Then why is it that colleagues show up at the wrong time for a meeting? Or we become increasingly frustrated when an exchange of a dozen emails with a teammate leaves us more confused than ever?
If you’re tired of feeling like your communication efforts are about as successful as “Mars Needs Moms,” then it’s time to make some improvements.
- Be confident. If you want others to tune you out then speak hesitantly, offer vague questions and answers and pepper your speech with a lot of ‘ums,’ ‘you knows’ ‘likes’ and other drivel that doesn’t enlighten anyone. If you’re shy about speaking out, practice at home in front of the mirror until you can confidently approach someone and make a comment or ask a question in a clear, concise manner.
- Don’t play email roulette. If you need to exchange ideas, the subject is complicated or you’re on your third email to the person regarding the same subject, it’s time to step away from the keyboard. In such cases you’re taking a chance that using email will help you achieve the best results. But creative give-and-take and problem resolution are accomplished much better – and faster – if done via the phone or in person.
- Eyes on me. Ask any kindergarten teacher what is the trick to getting the young students to pay attention and he or she will say a key is saying “eyes on me!” until she gains their attention. Don’t start a conversation until you and the other person are looking at one another. Sending a text, an email or scanning the room isn’t respectful of the other person and is a recipe for problems. Why waste time repeating yourself or asking the other person to do the same because you weren’t listening closely from the beginning?
- Read body language. If you approach a colleague and she’s red in the face, slamming things on her desk and cursing under her breath, take that as a cue that it might be better to approach her later. Not all body language will be so obvious, but always be aware that someone turning their body away from you or refusing to make eye contact may indicate you need to back off and try to communicate later. If you’re unsure, it can’t hurt to ask: “Is now a good time?” That simple courtesy can make someone immediately more receptive to your message.

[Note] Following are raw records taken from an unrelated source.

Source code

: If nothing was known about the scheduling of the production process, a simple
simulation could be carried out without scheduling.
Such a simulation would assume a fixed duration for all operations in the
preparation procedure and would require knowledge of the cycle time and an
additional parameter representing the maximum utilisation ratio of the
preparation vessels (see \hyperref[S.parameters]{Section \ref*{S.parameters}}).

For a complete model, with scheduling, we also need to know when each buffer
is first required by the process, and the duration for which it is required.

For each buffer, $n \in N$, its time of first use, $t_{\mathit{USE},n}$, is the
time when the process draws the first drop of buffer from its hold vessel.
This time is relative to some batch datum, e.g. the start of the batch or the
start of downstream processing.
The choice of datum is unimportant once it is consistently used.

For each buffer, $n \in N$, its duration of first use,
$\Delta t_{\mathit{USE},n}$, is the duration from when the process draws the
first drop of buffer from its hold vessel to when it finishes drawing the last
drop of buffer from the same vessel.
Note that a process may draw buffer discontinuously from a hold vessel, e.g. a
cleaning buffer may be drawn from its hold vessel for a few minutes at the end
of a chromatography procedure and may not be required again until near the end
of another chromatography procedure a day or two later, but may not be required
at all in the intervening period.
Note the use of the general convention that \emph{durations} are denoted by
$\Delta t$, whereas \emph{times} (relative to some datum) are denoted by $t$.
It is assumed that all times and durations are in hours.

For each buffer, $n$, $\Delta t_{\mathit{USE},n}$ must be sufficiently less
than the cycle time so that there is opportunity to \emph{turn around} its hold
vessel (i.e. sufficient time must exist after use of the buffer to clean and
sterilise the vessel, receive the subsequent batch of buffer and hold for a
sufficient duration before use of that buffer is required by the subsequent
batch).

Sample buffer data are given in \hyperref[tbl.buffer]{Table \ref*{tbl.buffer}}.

- Focus on being positive. If you’re Debbie Downer, people are going to avoid you even if you’re really smart and have really good ideas. But if you convey a positive attitude and use positive language, such as framing a “problem” as a “challenge,” then you’re much more likely to get others to tune into what you have to say.
- Stop the blame game. Nothing will shut down communications faster than taking an accusatory tone, either in an email, text or in person. Instead of saying “you’re wrong,” try “I disagree.” If the intention behind your communication is simply to heap blame on someone else, then forget it. Go for a walk to blow off your frustration or find some other way to deal with your stress, but don’t try to transfer it to someone else.
- Be a chameleon. Pay attention to how other people communicate, either verbally or in writing, and try to take on some of those same attributes when you interact. For example, if your boss always loves to use sports analogies, find ways to weave some into your communications with him or her. If a colleague is very formal in her emails, then respond in kind. By mirroring the words and actions of others, you make them feel more comfortable with you and begin to establish a rapport that can improve communications.
- Don’t fake it. Why bother having a conversation if you’re not going to listen? Ignore what’s going on around you and tune into the speaker. Don’t think about what you’re going to say next, but rather focus on key words and the emotion being expressed by the speaker. You can even paraphrase the comments to ensure you’re getting the right message: “If I’m hearing you correctly, what you’re saying is…” or “I get the feeling that this is bothering you….” This can help avoid misunderstandings and conflicts later.
- Do your homework. If you’re going to a meeting, joining a project or meeting a new customer, take some time to do some background work so that you’re up to speed on the latest news and won’t bog down communications because you’re the weak link. You’ll be a much more effective communicator if your questions are relevant and not forcing other to rehash old news to get you up to speed.
- Stop hiding. If you’re sending emails at 3 a.m., routing all your calls to voice mail and texting a co-worker sitting three feet away, then you’re purposely using poor communications to stall, block or muddle any progress. Ask yourself why you’re using such poor tactics. Is it worth risking your career over it? Are you willing to be passed up for promotions or great projects because you’re a poor communicator? If so, maybe it’s time you had a talk with yourself about what is really going on.
What are poor communication habits you would like to see improved?